Thank you for clear explanation.
Going back to your original post you wrote
I guess I'd like to think about why rclone does that.
The --checksum
flag was introduced following rsync's usage which I've reproduced here:
-c, --checksum
This changes the way rsync checks if the files have been changed
and are in need of a transfer. Without this option, rsync uses
a "quick check" that (by default) checks if each file’s size and
time of last modification match between the sender and receiver.
This option changes this to compare a 128-bit checksum for each
file that has a matching size. Generating the checksums means
that both sides will expend a lot of disk I/O reading all the
data in the files in the transfer (and this is prior to any
reading that will be done to transfer changed files), so this
can slow things down significantly.
The sending side generates its checksums while it is doing the
file-system scan that builds the list of the available files.

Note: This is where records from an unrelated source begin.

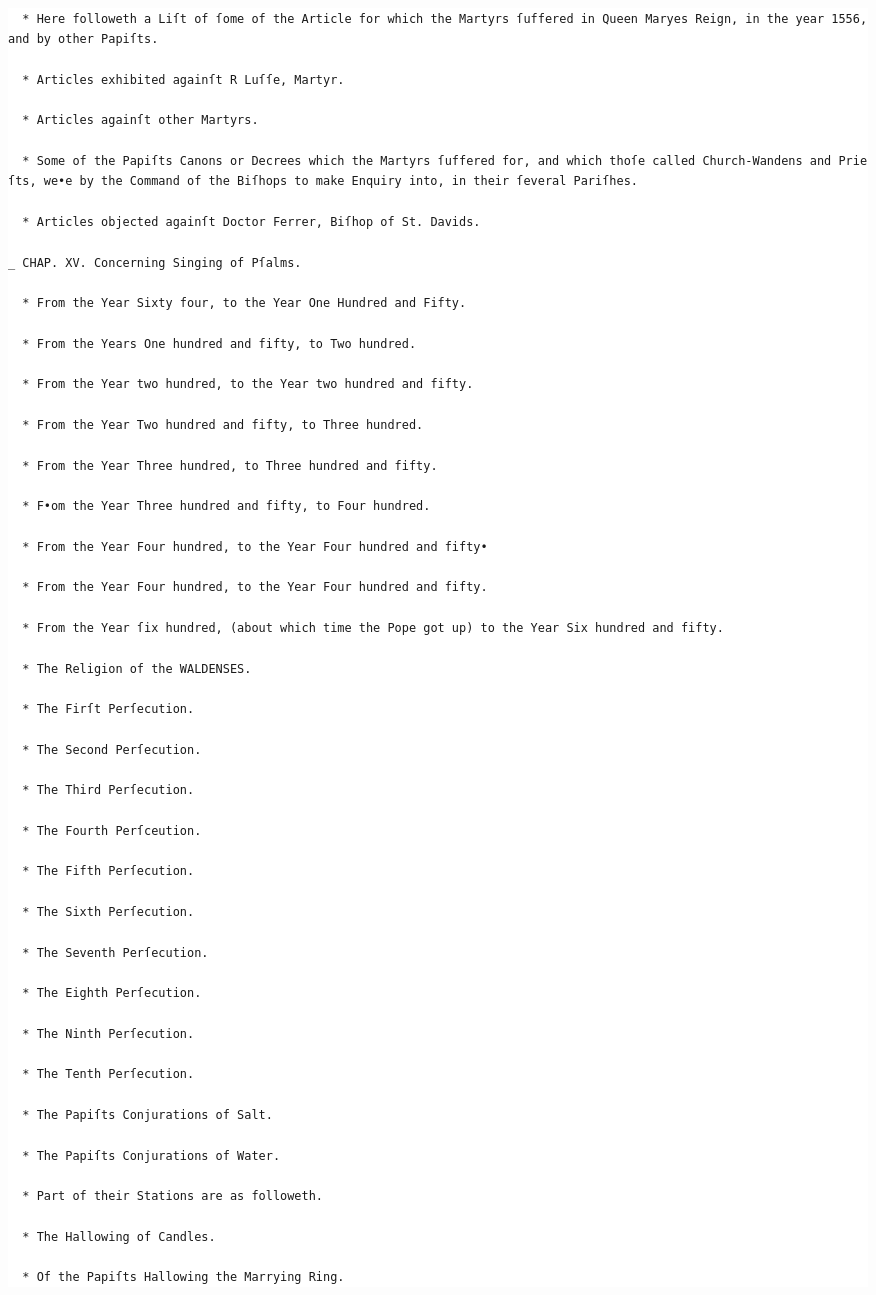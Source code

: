       * Here followeth a Liſt of ſome of the Article for which the Martyrs ſuffered in Queen Maryes Reign, in the year 1556, and by other Papiſts.

      * Articles exhibited againſt R Luſſe, Martyr.

      * Articles againſt other Martyrs.

      * Some of the Papiſts Canons or Decrees which the Martyrs ſuffered for, and which thoſe called Church-Wandens and Prieſts, we•e by the Command of the Biſhops to make Enquiry into, in their ſeveral Pariſhes.

      * Articles objected againſt Doctor Ferrer, Biſhop of St. Davids.

    _ CHAP. XV. Concerning Singing of Pſalms.

      * From the Year Sixty four, to the Year One Hundred and Fifty.

      * From the Years One hundred and fifty, to Two hundred.

      * From the Year two hundred, to the Year two hundred and fifty.

      * From the Year Two hundred and fifty, to Three hundred.

      * From the Year Three hundred, to Three hundred and fifty.

      * F•om the Year Three hundred and fifty, to Four hundred.

      * From the Year Four hundred, to the Year Four hundred and fifty•

      * From the Year Four hundred, to the Year Four hundred and fifty.

      * From the Year ſix hundred, (about which time the Pope got up) to the Year Six hundred and fifty.

      * The Religion of the WALDENSES.

      * The Firſt Perſecution.

      * The Second Perſecution.

      * The Third Perſecution.

      * The Fourth Perſceution.

      * The Fifth Perſecution.

      * The Sixth Perſecution.

      * The Seventh Perſecution.

      * The Eighth Perſecution.

      * The Ninth Perſecution.

      * The Tenth Perſecution.

      * The Papiſts Conjurations of Salt.

      * The Papiſts Conjurations of Water.

      * Part of their Stations are as followeth.

      * The Hallowing of Candles.

      * Of the Papiſts Hallowing the Marrying Ring.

The receiver generates its checksums when it is scanning for
changed files, and will checksum any file that has the same size
as the corresponding sender’s file: files with either a changed
size or a changed checksum are selected for transfer.
Note that rsync always verifies that each transferred file was
correctly reconstructed on the receiving side by checking a
whole-file checksum that is generated as the file is trans‐
ferred, but that automatic after-the-transfer verification has
nothing to do with this option’s before-the-transfer "Does this
file need to be updated?" check.
For protocol 30 and beyond (first supported in 3.0.0), the
checksum used is MD5. For older protocols, the checksum used is
MD4.
Note that rsync
doesn't make any mention of modification times here and if I try rsync I find it does update the modification time with the --checksum
flag.
Originally --checksum
was introduced for remotes which didn't support modification times hence the limitation.
So to retain rsync compatibility we should update the modtime when using the --checksum
flag.
However to retain backwards compatibility with previous versions of rclone we don't want to update the modtime. Imagine someone has set up a large s3 to s3 sync with --checksum
which is the most efficient way of doing it. Making rclone set modtimes might cause every file to have its modtime set in the destination which would cause lots of expensive COPY operations on s3.
We could use a flag as you suggested or we could use an existing flag
--no-update-modtime Don't update destination mod-time if files identical.
And set the default behaviour to set the modtime and call the change out in the release notes. This would then make the syncing consistent between modtime/size/checksum modes and consistent with rsync.
That would at least avoid having to add another flag which certainly confuse users!
--update-modtime Update the modtime if it is incorrect when using --checksum
Thoughts? @nickgaya and @ivandeex ?